Can any group really be this obtuse?
Throughout 2024, Americans had a simple and straightforward message for politicians. They were deeply unhappy with the economy. So the Democrats decided to run on abortion.
Granted it had worked to some degree in the 2022 midterm elections, but it’s easier to shift a midterm election from actual national priorities based on a single issue voter obsession.
Incredibly the Dems are still baffled as to why the country didn’t turn out for abortion.
“We hammered on it over and over again at all levels,” said Michigan Attorney General Dana Nessel, who campaigned for Vice President Kamala Harris and spoke about her own abortion to drive home the stakes of the election. “Apparently this issue was not as important to a wide segment of the American electorate as we thought it was, or that we hoped it was.”
Who could have seen that coming?
Abortion-rights activists say it’s imperative they figure out what went wrong in the wake of their worst setback since the fall of Roe two years ago
What went wrong was that they ran on an issue that most voters rated as marginal. Democrats huffed polls claiming that abortion was a top election issue for women under 30. Maybe. But a Gallup poll showed abortion in 9th place behind gun policy overall.

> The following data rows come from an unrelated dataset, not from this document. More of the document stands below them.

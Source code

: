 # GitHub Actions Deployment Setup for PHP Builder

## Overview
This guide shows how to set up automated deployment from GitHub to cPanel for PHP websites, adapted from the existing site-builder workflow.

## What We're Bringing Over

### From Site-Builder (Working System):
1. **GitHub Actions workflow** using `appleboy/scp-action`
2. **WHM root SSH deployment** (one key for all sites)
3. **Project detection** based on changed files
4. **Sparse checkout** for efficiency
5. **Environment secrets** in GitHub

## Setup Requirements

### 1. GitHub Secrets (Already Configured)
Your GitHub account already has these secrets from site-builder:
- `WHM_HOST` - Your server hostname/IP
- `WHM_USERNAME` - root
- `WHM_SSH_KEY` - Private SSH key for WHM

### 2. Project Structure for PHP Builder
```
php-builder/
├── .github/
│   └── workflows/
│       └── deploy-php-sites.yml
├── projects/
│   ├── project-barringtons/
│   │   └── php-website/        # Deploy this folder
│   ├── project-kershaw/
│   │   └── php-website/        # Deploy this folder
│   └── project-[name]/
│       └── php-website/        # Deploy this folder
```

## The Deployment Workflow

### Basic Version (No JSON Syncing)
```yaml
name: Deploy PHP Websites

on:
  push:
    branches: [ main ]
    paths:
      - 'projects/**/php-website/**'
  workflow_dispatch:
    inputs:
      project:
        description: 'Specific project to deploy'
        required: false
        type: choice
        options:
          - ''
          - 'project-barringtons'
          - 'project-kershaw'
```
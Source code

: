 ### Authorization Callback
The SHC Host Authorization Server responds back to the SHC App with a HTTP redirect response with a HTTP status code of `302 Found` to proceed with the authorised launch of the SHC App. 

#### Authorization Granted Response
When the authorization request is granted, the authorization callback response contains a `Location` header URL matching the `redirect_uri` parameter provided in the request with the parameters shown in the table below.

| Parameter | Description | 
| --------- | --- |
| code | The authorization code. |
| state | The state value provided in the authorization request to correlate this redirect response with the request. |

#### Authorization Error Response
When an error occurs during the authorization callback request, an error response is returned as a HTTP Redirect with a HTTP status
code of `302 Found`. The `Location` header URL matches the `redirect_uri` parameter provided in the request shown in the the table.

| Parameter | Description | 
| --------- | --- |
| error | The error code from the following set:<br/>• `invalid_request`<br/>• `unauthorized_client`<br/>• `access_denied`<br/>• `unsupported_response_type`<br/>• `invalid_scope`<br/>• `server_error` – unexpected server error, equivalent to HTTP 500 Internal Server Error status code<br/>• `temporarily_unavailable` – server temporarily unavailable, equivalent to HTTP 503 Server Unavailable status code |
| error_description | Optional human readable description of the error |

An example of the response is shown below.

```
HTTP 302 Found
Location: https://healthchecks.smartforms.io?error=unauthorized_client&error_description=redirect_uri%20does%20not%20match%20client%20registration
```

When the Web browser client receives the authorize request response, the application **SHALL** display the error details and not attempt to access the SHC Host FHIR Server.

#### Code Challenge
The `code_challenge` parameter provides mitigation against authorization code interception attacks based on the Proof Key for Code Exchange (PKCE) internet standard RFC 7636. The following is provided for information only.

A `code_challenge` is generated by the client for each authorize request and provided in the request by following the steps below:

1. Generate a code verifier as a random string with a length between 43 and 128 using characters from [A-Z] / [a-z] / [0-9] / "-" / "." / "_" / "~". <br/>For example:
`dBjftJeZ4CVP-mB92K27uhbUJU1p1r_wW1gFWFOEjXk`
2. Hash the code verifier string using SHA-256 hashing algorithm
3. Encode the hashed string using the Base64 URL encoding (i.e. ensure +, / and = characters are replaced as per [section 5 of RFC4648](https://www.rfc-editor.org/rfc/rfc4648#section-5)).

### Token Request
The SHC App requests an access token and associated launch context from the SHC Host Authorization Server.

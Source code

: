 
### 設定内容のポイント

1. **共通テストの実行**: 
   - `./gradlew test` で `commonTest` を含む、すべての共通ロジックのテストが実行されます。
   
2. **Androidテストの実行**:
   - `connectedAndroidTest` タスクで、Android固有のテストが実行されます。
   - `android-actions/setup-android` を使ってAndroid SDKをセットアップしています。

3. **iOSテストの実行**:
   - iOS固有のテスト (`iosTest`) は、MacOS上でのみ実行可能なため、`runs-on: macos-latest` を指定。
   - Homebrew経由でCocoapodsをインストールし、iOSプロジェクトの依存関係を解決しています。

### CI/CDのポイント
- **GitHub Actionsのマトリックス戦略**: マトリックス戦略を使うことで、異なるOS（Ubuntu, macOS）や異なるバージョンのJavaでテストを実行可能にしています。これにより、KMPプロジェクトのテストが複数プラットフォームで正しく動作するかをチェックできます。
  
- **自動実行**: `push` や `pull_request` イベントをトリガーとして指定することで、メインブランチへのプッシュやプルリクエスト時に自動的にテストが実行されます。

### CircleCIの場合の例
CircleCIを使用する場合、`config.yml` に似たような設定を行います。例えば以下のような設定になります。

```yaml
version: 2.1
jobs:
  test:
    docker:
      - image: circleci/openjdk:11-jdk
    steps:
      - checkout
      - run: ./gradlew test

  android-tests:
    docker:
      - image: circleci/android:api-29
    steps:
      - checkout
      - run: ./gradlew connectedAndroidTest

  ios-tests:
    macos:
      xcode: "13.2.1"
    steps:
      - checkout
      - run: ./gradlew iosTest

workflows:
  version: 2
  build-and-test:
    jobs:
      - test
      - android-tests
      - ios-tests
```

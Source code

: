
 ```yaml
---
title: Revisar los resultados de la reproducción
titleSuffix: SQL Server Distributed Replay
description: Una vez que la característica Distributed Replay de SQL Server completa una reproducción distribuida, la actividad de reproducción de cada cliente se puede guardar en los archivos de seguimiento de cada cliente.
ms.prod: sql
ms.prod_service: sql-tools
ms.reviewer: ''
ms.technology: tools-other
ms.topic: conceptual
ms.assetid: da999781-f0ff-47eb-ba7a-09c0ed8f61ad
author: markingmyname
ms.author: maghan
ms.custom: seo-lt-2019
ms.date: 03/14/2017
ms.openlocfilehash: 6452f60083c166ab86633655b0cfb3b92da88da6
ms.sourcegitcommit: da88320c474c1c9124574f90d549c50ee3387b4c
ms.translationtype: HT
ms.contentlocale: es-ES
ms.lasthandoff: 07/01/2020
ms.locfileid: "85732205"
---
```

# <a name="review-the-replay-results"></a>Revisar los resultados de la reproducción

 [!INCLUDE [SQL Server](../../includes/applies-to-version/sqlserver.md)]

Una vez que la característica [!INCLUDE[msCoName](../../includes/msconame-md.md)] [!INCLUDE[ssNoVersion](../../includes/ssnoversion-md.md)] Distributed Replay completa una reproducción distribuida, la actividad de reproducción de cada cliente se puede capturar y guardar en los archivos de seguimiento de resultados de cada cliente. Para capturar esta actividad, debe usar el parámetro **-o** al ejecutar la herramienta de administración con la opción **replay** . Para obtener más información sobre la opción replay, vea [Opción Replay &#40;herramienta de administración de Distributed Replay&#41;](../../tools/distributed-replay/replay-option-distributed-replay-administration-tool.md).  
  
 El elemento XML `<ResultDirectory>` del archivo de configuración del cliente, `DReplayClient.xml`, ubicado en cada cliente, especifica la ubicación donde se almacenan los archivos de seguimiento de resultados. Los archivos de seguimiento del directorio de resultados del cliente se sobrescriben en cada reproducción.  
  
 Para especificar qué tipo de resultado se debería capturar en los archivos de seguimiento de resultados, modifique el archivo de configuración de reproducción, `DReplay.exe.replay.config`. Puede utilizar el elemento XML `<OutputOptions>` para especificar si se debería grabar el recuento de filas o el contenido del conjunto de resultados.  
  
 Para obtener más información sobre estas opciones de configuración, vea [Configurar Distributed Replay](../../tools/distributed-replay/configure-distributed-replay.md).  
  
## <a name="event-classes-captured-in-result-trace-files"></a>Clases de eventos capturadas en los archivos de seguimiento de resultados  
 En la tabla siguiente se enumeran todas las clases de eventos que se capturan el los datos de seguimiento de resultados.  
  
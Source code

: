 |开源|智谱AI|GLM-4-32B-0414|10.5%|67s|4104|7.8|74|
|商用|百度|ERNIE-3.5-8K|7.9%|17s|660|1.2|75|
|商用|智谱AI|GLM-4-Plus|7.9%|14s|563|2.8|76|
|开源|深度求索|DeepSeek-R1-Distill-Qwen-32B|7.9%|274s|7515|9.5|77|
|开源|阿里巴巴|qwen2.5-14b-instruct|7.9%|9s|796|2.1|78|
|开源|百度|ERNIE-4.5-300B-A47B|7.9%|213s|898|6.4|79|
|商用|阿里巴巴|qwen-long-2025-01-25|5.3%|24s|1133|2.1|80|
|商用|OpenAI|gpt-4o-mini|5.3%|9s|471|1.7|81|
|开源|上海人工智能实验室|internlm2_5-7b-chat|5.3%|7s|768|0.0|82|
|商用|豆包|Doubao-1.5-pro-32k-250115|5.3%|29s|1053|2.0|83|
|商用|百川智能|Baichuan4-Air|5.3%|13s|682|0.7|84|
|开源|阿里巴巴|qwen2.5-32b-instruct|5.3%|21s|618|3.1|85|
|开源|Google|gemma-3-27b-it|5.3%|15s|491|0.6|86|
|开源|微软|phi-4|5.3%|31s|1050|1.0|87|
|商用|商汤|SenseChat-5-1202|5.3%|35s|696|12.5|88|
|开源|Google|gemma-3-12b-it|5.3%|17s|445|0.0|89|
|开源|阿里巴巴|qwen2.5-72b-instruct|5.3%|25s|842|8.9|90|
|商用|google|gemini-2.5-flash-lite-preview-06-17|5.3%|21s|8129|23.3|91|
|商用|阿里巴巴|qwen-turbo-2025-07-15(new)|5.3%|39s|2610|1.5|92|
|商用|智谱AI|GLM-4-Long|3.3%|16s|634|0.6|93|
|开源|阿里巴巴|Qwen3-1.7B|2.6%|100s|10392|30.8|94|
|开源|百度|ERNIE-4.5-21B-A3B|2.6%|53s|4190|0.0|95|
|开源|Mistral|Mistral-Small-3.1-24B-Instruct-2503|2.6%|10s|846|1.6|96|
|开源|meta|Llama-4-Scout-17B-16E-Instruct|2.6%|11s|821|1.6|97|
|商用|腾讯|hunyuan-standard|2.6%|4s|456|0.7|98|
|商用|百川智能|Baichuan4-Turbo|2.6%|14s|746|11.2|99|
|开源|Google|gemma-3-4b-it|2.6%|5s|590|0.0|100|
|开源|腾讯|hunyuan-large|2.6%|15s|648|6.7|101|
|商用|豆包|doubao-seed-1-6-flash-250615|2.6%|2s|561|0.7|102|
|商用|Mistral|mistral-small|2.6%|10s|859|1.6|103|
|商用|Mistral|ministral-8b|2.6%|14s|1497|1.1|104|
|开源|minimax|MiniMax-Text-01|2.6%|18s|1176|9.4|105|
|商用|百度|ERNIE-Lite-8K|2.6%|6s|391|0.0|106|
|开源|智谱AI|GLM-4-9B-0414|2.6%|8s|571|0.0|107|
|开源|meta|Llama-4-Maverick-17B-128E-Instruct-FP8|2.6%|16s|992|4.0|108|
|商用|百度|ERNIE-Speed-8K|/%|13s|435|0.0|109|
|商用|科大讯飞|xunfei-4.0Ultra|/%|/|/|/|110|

Democrats had been frantically hyping abortion and warning of mass deaths, but the reality on the ground was that little had changed except that those who wanted abortions had to travel out of state. The fall of Roe v. Wade had no significant impact on the number of abortions in America to the dismay of those on both sides of the issue. The Kamala campaign kept pushing the abortion button, but the swing voters they needed had already seen that nothing had changed on abortion.
And the women under 30 obsessed with abortion? They were going to vote for Kamala anyway.
Of course, the conclusion on the abortion side is that Kamala didn’t go far enough.
They are critical of Harris and most state ballot initiatives for promoting a return to Roe v. Wade’s standard of protecting abortion only to the point of fetal viability, around 22 weeks, rather than pushing for abortion to be legal at any point in pregnancy.
“They moderated their messages and chose the message that would align closest to the middle,” said Bonyen Lee-Gilmore, the vice president of communications for the National Institute of Reproductive Health. “But what we see in the data is that the progressive base wants a clean, simplified rights structure that removes government from pregnancy decisions, full stop.”
If only Kamala had gone publicly all in on abortion until the moment of birth, they would have won.